Records excerpted from a collection:
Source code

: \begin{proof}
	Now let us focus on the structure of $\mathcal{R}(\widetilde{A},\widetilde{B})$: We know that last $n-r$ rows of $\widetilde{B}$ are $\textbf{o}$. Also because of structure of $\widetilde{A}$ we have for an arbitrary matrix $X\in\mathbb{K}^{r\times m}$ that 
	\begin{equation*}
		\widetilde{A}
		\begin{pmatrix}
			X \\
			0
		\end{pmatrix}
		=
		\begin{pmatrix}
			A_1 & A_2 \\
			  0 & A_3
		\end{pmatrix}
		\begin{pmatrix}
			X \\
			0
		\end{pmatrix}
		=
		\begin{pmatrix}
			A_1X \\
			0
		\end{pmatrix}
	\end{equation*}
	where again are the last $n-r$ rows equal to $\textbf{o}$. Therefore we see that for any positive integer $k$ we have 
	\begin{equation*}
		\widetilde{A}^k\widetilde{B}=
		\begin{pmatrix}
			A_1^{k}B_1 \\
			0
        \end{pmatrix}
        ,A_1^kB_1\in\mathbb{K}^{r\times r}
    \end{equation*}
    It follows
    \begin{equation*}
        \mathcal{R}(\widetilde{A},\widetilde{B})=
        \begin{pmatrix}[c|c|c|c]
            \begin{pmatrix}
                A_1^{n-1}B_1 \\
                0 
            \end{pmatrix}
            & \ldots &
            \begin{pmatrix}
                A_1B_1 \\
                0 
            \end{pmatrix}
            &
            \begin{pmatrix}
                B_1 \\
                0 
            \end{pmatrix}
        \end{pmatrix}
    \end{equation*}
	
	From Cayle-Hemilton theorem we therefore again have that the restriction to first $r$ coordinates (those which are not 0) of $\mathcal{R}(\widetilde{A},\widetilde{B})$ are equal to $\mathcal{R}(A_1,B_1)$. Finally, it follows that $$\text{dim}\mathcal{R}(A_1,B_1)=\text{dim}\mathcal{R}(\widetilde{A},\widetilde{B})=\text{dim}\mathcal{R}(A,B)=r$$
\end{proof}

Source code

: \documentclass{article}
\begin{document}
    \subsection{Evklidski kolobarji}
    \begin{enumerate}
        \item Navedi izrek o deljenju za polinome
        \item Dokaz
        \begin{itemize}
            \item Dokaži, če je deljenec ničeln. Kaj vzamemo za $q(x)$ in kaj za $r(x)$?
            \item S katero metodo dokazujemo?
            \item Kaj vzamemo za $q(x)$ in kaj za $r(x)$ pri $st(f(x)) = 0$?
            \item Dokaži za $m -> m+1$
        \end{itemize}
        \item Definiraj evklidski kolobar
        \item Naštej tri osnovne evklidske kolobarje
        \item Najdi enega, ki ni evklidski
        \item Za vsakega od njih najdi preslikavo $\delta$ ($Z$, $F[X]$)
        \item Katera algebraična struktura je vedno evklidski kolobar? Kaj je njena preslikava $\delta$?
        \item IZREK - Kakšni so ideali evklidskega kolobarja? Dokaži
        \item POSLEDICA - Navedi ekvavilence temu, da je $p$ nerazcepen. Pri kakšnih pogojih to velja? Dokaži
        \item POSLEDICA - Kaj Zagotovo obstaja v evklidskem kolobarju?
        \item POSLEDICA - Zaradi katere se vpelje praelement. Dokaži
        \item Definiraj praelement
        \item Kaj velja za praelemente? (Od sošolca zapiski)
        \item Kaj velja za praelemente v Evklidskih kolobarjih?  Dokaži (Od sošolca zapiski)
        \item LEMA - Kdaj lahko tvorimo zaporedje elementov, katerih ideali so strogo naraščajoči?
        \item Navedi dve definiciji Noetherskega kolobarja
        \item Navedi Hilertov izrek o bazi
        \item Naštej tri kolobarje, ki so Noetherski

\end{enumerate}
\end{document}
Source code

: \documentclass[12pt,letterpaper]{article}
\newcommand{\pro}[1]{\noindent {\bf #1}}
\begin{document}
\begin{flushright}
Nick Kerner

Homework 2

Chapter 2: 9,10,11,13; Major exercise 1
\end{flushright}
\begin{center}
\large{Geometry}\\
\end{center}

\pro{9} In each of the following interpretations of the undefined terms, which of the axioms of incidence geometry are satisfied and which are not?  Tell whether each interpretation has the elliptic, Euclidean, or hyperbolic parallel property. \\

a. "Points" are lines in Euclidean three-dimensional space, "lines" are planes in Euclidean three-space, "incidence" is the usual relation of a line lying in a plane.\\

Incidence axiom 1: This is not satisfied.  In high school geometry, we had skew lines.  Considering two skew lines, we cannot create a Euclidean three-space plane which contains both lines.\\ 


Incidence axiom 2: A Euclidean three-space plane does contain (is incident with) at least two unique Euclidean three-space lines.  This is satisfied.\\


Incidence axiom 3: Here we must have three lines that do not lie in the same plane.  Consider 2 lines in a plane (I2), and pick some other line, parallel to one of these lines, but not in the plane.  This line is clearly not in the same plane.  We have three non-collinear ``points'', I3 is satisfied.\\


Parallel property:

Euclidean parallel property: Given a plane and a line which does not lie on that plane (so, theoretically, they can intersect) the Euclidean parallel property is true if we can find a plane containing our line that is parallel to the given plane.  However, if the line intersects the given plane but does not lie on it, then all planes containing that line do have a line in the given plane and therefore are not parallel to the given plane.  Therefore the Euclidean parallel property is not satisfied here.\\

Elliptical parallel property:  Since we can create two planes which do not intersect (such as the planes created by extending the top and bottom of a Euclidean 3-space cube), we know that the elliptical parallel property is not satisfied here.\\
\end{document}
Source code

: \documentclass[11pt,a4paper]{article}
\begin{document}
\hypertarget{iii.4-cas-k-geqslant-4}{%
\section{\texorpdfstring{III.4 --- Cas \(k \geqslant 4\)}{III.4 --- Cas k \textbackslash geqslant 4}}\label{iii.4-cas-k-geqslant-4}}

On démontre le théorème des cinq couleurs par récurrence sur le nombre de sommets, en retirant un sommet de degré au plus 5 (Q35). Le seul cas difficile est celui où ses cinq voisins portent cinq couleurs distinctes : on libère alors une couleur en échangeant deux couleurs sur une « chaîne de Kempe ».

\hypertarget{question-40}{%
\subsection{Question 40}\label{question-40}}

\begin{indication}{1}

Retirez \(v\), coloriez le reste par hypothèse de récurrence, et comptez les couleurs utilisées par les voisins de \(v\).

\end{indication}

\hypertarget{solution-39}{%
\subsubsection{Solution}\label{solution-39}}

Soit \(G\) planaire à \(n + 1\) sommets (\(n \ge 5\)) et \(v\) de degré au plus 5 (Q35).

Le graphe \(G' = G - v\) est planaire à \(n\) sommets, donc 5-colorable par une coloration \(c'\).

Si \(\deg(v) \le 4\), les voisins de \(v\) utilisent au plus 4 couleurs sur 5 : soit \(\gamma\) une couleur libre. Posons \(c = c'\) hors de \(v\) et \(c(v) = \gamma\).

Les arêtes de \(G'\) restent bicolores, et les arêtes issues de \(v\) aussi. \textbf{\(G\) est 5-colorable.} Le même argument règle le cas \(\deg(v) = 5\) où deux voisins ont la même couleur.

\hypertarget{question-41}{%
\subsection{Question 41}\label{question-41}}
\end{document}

--- Task goal ---
Restate each line above word for word.

--- Written solution ---
Source code

: \begin{proof}
	Now let us focus on the structure of $\mathcal{R}(\widetilde{A},\widetilde{B})$: We know that last $n-r$ rows of $\widetilde{B}$ are $\textbf{o}$. Also because of structure of $\widetilde{A}$ we have for an arbitrary matrix $X\in\mathbb{K}^{r\times m}$ that 
	\begin{equation*}
		\widetilde{A}
		\begin{pmatrix}
			X \\
			0
		\end{pmatrix}
		=
		\begin{pmatrix}
			A_1 & A_2 \\
			  0 & A_3
		\end{pmatrix}
		\begin{pmatrix}
			X \\
			0
		\end{pmatrix}
		=
		\begin{pmatrix}
			A_1X \\
			0
		\end{pmatrix}
	\end{equation*}
	where again are the last $n-r$ rows equal to $\textbf{o}$. Therefore we see that for any positive integer $k$ we have 
	\begin{equation*}
		\widetilde{A}^k\widetilde{B}=
		\begin{pmatrix}
			A_1^{k}B_1 \\
			0
        \end{pmatrix}
        ,A_1^kB_1\in\mathbb{K}^{r\times r}
    \end{equation*}
    It follows
    \begin{equation*}
        \mathcal{R}(\widetilde{A},\widetilde{B})=
        \begin{pmatrix}[c|c|c|c]
            \begin{pmatrix}
                A_1^{n-1}B_1 \\
                0 
            \end{pmatrix}
            & \ldots &
            \begin{pmatrix}
                A_1B_1 \\
                0 
            \end{pmatrix}
            &
            \begin{pmatrix}
                B_1 \\
                0 
            \end{pmatrix}
        \end{pmatrix}
    \end{equation*}
	
	From Cayle-Hemilton theorem we therefore again have that the restriction to first $r$ coordinates (those which are not 0) of $\mathcal{R}(\widetilde{A},\widetilde{B})$ are equal to $\mathcal{R}(A_1,B_1)$. Finally, it follows that $$\text{dim}\mathcal{R}(A_1,B_1)=\text{dim}\mathcal{R}(\widetilde{A},\widetilde{B})=\text{dim}\mathcal{R}(A,B)=r$$
\end{proof}

Source code

: \documentclass{article}
\begin{document}
    \subsection{Evklidski kolobarji}
    \begin{enumerate}
        \item Navedi izrek o deljenju za polinome
        \item Dokaz
        \begin{itemize}
            \item Dokaži, če je deljenec ničeln. Kaj vzamemo za $q(x)$ in kaj za $r(x)$?
            \item S katero metodo dokazujemo?
            \item Kaj vzamemo za $q(x)$ in kaj za $r(x)$ pri $st(f(x)) = 0$?
            \item Dokaži za $m -> m+1$
        \end{itemize}
        \item Definiraj evklidski kolobar
        \item Naštej tri osnovne evklidske kolobarje
        \item Najdi enega, ki ni evklidski
        \item Za vsakega od njih najdi preslikavo $\delta$ ($Z$, $F[X]$)
        \item Katera algebraična struktura je vedno evklidski kolobar? Kaj je njena preslikava $\delta$?
        \item IZREK - Kakšni so ideali evklidskega kolobarja? Dokaži
        \item POSLEDICA - Navedi ekvavilence temu, da je $p$ nerazcepen. Pri kakšnih pogojih to velja? Dokaži
        \item POSLEDICA - Kaj Zagotovo obstaja v evklidskem kolobarju?
        \item POSLEDICA - Zaradi katere se vpelje praelement. Dokaži
        \item Definiraj praelement
        \item Kaj velja za praelemente? (Od sošolca zapiski)
        \item Kaj velja za praelemente v Evklidskih kolobarjih?  Dokaži (Od sošolca zapiski)
        \item LEMA - Kdaj lahko tvorimo zaporedje elementov, katerih ideali so strogo naraščajoči?
        \item Navedi dve definiciji Noetherskega kolobarja
        \item Navedi Hilertov izrek o bazi
        \item Naštej tri kolobarje, ki so Noetherski

\end{enumerate}
\end{document}
Source code

: \documentclass[12pt,letterpaper]{article}
\newcommand{\pro}[1]{\noindent {\bf #1}}
\begin{document}
\begin{flushright}
Nick Kerner

Homework 2

Chapter 2: 9,10,11,13; Major exercise 1
\end{flushright}
\begin{center}
\large{Geometry}\\
\end{center}

\pro{9} In each of the following interpretations of the undefined terms, which of the axioms of incidence geometry are satisfied and which are not?  Tell whether each interpretation has the elliptic, Euclidean, or hyperbolic parallel property. \\

a. "Points" are lines in Euclidean three-dimensional space, "lines" are planes in Euclidean three-space, "incidence" is the usual relation of a line lying in a plane.\\

Incidence axiom 1: This is not satisfied.  In high school geometry, we had skew lines.  Considering two skew lines, we cannot create a Euclidean three-space plane which contains both lines.\\ 


Incidence axiom 2: A Euclidean three-space plane does contain (is incident with) at least two unique Euclidean three-space lines.  This is satisfied.\\


Incidence axiom 3: Here we must have three lines that do not lie in the same plane.  Consider 2 lines in a plane (I2), and pick some other line, parallel to one of these lines, but not in the plane.  This line is clearly not in the same plane.  We have three non-collinear ``points'', I3 is satisfied.\\


Parallel property:

Euclidean parallel property: Given a plane and a line which does not lie on that plane (so, theoretically, they can intersect) the Euclidean parallel property is true if we can find a plane containing our line that is parallel to the given plane.  However, if the line intersects the given plane but does not lie on it, then all planes containing that line do have a line in the given plane and therefore are not parallel to the given plane.  Therefore the Euclidean parallel property is not satisfied here.\\

Elliptical parallel property:  Since we can create two planes which do not intersect (such as the planes created by extending the top and bottom of a Euclidean 3-space cube), we know that the elliptical parallel property is not satisfied here.\\
\end{document}
Source code

: \documentclass[11pt,a4paper]{article}
\begin{document}
\hypertarget{iii.4-cas-k-geqslant-4}{%
\section{\texorpdfstring{III.4 --- Cas \(k \geqslant 4\)}{III.4 --- Cas k \textbackslash geqslant 4}}\label{iii.4-cas-k-geqslant-4}}

On démontre le théorème des cinq couleurs par récurrence sur le nombre de sommets, en retirant un sommet de degré au plus 5 (Q35). Le seul cas difficile est celui où ses cinq voisins portent cinq couleurs distinctes : on libère alors une couleur en échangeant deux couleurs sur une « chaîne de Kempe ».

\hypertarget{question-40}{%
\subsection{Question 40}\label{question-40}}

\begin{indication}{1}

Retirez \(v\), coloriez le reste par hypothèse de récurrence, et comptez les couleurs utilisées par les voisins de \(v\).

\end{indication}

\hypertarget{solution-39}{%
\subsubsection{Solution}\label{solution-39}}

Soit \(G\) planaire à \(n + 1\) sommets (\(n \ge 5\)) et \(v\) de degré au plus 5 (Q35).

Le graphe \(G' = G - v\) est planaire à \(n\) sommets, donc 5-colorable par une coloration \(c'\).

Si \(\deg(v) \le 4\), les voisins de \(v\) utilisent au plus 4 couleurs sur 5 : soit \(\gamma\) une couleur libre. Posons \(c = c'\) hors de \(v\) et \(c(v) = \gamma\).

Les arêtes de \(G'\) restent bicolores, et les arêtes issues de \(v\) aussi. \textbf{\(G\) est 5-colorable.} Le même argument règle le cas \(\deg(v) = 5\) où deux voisins ont la même couleur.

\hypertarget{question-41}{%
\subsection{Question 41}\label{question-41}}
\end{document}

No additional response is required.